Stuffed Taco Pockets (Print Version)

# Ingredients:

01 - 12 mini flour tortillas.
02 - 1 pound of ground beef.
03 - 8 ounces of soft cream cheese.
04 - A cup of shredded cheddar cheese.
05 - Half a cup of salsa.
06 - 2 tablespoons of melted butter.
07 - A packet of taco seasoning (2 spoons).
08 - Optional toppings: diced tomatoes, sour cream, more salsa.

# Instructions:

01 - Brown the beef on a pan, then get rid of any grease.
02 - Stir in the taco seasoning, following the directions on the packet.
03 - Whip the cream cheese until fluffy.
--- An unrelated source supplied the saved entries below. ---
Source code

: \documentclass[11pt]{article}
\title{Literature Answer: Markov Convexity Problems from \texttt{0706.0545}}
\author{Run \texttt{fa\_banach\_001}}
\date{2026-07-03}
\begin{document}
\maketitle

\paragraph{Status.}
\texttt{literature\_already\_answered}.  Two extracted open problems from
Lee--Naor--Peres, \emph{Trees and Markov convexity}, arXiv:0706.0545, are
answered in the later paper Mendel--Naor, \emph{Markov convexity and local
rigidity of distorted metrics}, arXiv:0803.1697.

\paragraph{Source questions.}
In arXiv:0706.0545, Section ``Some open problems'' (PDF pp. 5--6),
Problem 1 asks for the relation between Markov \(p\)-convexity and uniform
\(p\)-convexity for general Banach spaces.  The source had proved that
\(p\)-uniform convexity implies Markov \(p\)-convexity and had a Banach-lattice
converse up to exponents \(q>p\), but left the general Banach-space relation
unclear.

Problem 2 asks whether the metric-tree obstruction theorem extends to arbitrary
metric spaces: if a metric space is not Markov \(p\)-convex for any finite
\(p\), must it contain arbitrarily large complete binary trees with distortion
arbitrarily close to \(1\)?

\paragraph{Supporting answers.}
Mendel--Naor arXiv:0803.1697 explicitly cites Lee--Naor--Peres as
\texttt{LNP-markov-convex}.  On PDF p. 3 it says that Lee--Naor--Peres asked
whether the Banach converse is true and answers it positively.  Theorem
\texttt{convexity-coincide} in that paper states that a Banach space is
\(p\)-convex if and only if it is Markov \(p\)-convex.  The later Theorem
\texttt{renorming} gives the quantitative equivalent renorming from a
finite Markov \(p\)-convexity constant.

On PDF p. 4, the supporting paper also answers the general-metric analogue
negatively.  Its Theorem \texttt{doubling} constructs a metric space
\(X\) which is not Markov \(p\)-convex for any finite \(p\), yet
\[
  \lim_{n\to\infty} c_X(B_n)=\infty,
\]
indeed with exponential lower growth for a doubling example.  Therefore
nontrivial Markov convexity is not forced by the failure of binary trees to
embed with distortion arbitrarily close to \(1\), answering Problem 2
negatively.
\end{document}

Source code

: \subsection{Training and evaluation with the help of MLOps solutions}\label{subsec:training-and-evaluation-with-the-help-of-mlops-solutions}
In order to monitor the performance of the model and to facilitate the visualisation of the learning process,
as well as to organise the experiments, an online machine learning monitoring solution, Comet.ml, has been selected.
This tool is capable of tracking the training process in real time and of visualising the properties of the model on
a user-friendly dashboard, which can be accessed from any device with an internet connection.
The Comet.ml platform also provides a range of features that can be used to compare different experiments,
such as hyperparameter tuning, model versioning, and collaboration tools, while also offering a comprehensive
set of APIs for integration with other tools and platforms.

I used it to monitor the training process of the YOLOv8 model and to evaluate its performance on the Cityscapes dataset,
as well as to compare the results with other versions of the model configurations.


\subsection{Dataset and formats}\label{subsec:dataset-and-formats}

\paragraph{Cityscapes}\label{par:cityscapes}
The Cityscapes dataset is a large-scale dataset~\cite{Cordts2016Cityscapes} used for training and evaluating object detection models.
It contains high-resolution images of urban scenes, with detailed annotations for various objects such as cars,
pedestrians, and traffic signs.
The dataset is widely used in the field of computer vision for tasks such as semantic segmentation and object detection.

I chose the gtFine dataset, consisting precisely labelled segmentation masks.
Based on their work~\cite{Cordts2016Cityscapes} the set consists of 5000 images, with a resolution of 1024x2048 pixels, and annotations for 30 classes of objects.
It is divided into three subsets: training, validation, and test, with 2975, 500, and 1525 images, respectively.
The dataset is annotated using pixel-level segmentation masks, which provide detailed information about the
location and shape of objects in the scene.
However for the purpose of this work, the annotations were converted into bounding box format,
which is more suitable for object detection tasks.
Then mix it with the salsa.
04 - Lay out a tortilla, spread the cream mixture on it, spoon some beef, and sprinkle cheese on top.
05 - Fold the sides, roll them snugly, and place seam-down on a buttered baking tray.
06 - Brush them with melted butter. Bake at 350°F for 15 minutes or until golden.
07 - Let them cool for a bit. Add your favorite toppings and enjoy.

# Notes:

01 - Good for 4 days in the fridge.
02 - Freeze for up to 4 months—perfect for busy days.